Parsing Log Entries

Our goal for this chapter is to parse the following log data into structured values. This is taken from a nice tutorial over at FP Complete.

val logData =
  """|2013-06-29 11:16:23 124.67.34.60 keyboard
     |2013-06-29 11:32:12 212.141.23.67 mouse
     |2013-06-29 11:33:08 212.141.23.67 monitor
     |2013-06-29 12:12:34 125.80.32.31 speakers
     |2013-06-29 12:51:50 101.40.50.62 keyboard
     |2013-06-29 13:10:45 103.29.60.13 mouse
     |""".stripMargin

We’ll use the same imports as before.

import atto._, Atto._
import cats.implicits._

This data contains IP addresses, which in turn contain unsigned bytes. So our first order of business is figuring out how to parse these.

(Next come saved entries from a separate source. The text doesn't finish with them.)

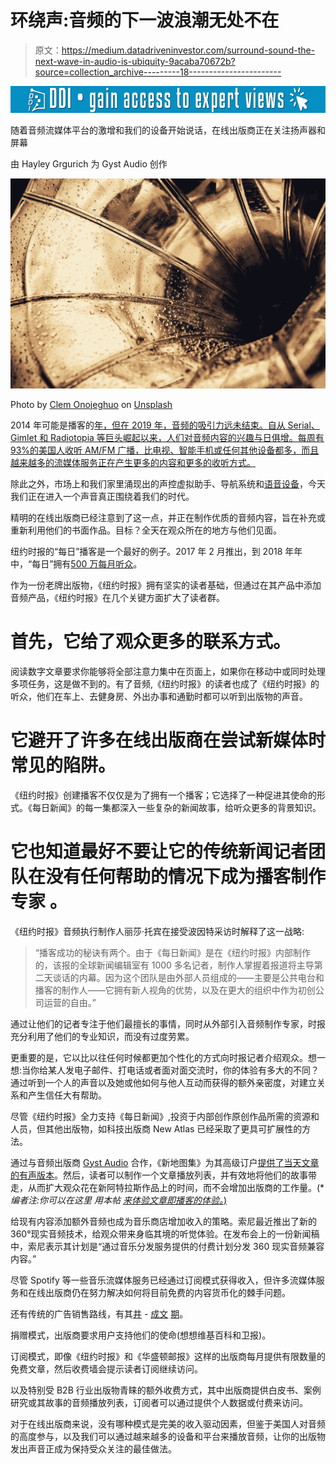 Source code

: # 环绕声:音频的下一波浪潮无处不在

> 原文：<https://medium.datadriveninvestor.com/surround-sound-the-next-wave-in-audio-is-ubiquity-9acaba70672b?source=collection_archive---------18----------------------->

[![](img/0006070f963758f8322ad58bbbba178d.png)](http://www.track.datadriveninvestor.com/1B9E)

随着音频流媒体平台的激增和我们的设备开始说话，在线出版商正在关注扬声器和屏幕

由 Hayley Grgurich 为 Gyst Audio 创作

![](img/a671031a99ce0a78ccc458c798936f6b.png)

Photo by [Clem Onojeghuo](https://unsplash.com/photos/Il92JPm4hl8?utm_source=unsplash&utm_medium=referral&utm_content=creditCopyText) on [Unsplash](https://unsplash.com/search/photos/speakers?utm_source=unsplash&utm_medium=referral&utm_content=creditCopyText)

2014 年可能是播客的[年，但在 2019 年，音频的吸引力远未结束。自从 Serial、Gimlet 和 Radiotopia 等巨头崛起以来，人们对音频内容的兴趣与日俱增。每周有 93%的美国人收听 AM/FM 广播，比电视、智能手机或任何其他设备都多，而且越来越多的流媒体服务正在产生更多的内容和更多的收听方式。](http://www.niemanlab.org/2018/12/podcasting-is-medias-slow-food-movement/)

除此之外，市场上和我们家里涌现出的声控虚拟助手、导航系统和[语音设备](https://www.businessinsider.com/ge-voice-activated-kitchen-hub-screen-for-above-stove-2019-1)，今天我们正在进入一个声音真正围绕着我们的时代。

精明的在线出版商已经注意到了这一点，并正在制作优质的音频内容，旨在补充或重新利用他们的书面作品。目标？全天在观众所在的地方与他们见面。

纽约时报的“每日”播客是一个最好的例子。2017 年 2 月推出，到 2018 年年中，“每日”拥有[500 万每月听众](https://www.adweek.com/digital/how-nyts-the-daily-grew-to-5-million-monthly-listeners-and-became-a-breakout-star/)。

作为一份老牌出版物，《纽约时报》拥有坚实的读者基础，但通过在其产品中添加音频产品，《纽约时报》在几个关键方面扩大了读者群。

# 首先，它给了观众更多的联系方式。

阅读数字文章要求你能够将全部注意力集中在页面上，如果你在移动中或同时处理多项任务，这是做不到的。有了音频,《纽约时报》的读者也成了《纽约时报》的听众，他们在车上、去健身房、外出办事和通勤时都可以听到出版物的声音。

# 它避开了许多在线出版商在尝试新媒体时常见的陷阱。

《纽约时报》创建播客不仅仅是为了拥有一个播客；它选择了一种促进其使命的形式。《每日新闻》的每一集都深入一些复杂的新闻故事，给听众更多的背景知识。

# 它也知道最好不要让它的传统新闻记者团队在没有任何帮助的情况下成为播客制作专家 **。**

《纽约时报》音频执行制作人丽莎·托宾在接受波因特采访时解释了这一战略:

> “播客成功的秘诀有两个。由于《每日新闻》是在《纽约时报》内部制作的，该报的全球新闻编辑室有 1000 多名记者，制作人掌握着报道将主导第二天谈话的内幕。因为这个团队是由外部人员组成的——主要是公共电台和播客的制作人——它拥有新人视角的优势，以及在更大的组织中作为初创公司运营的自由。”

通过让他们的记者专注于他们最擅长的事情，同时从外部引入音频制作专家，时报充分利用了他们的专业知识，而没有过度劳累。

更重要的是，它以比以往任何时候都更加个性化的方式向时报记者介绍观众。想一想:当你给某人发电子邮件、打电话或者面对面交流时，你的体验有多大的不同？通过听到一个人的声音以及她或他如何与他人互动而获得的额外亲密度，对建立关系和产生信任大有帮助。

尽管《纽约时报》全力支持《每日新闻》,投资于内部创作原创作品所需的资源和人员，但其他出版物，如科技出版商 New Atlas 已经采取了更具可扩展性的方法。

通过与音频出版商 [Gyst Audio](https://gystaudio.com/) 合作，《新地图集》为其高级订户[提供了当天文章的有声版本](https://newatlas.com/tag/newatlas-audio/)。然后，读者可以制作一个文章播放列表，并有效地将他们的故事带走，从而扩大观众花在新阿特拉斯作品上的时间，而不会增加出版商的工作量。(**编者注:你可以在这里* *用本帖* [*来体验文章即播客的体验。*)](https://app.gystaudio.com//blog)

给现有内容添加额外音频也成为音乐商店增加收入的策略。索尼最近推出了新的 360°现实音频技术，给观众带来身临其境的听觉体验。在发布会上的一份新闻稿中，索尼表示其计划是“通过音乐分发服务提供的付费计划分发 360 现实音频兼容内容。”

尽管 Spotify 等一些音乐流媒体服务已经通过订阅模式获得收入，但许多流媒体服务和在线出版商仍在努力解决如何将目前免费的内容货币化的棘手问题。

还有传统的广告销售路线，有其[井](https://www.theatlantic.com/ideas/archive/2018/12/post-advertising-future-media/578917/) - [成文](https://www.adweek.com/tv-video/how-publishers-can-compete-with-the-facebook-google-duopoly/) [期](https://slate.com/technology/2017/11/its-time-for-online-media-to-pivot-from-advertising.html)。

捐赠模式，出版商要求用户支持他们的使命(想想维基百科和卫报)。

订阅模式，即像《纽约时报》和《华盛顿邮报》这样的出版商每月提供有限数量的免费文章，然后收费墙会提示读者订阅继续访问。

以及特别受 B2B 行业出版物青睐的额外收费方式，其中出版商提供白皮书、案例研究或其故事的音频播放列表，订阅者可以通过提供个人数据或付费来访问。

对于在线出版商来说，没有哪种模式是完美的收入驱动因素，但鉴于美国人对音频的高度参与，以及我们可以通过越来越多的设备和平台来播放音频，让你的出版物发出声音正成为保持受众关注的最佳做法。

Parsing Unsigned Bytes and IP Addresses

IP addresses contain unsigned bytes, which we don’t have in Scala. So the first thing we’ll do is create a data type wrapping a signed byte, and then write a parser for it.

case class UByte(toByte: Byte) {
  override def toString: String = (toByte.toInt & 0xFF).toString
}

val ubyte: Parser[UByte] = {
  int.filter(n => n >= 0 && n < 256) // ensure value is in [0 .. 256)
     .map(n => UByte(n.toByte))      // construct our UByte
     .namedOpaque("UByte")           // give our parser a name
}

It works!

scala> ubyte.parseOnly("foo")
res0: atto.ParseResult[UByte] = Fail(foo,List(),Failure reading:UByte)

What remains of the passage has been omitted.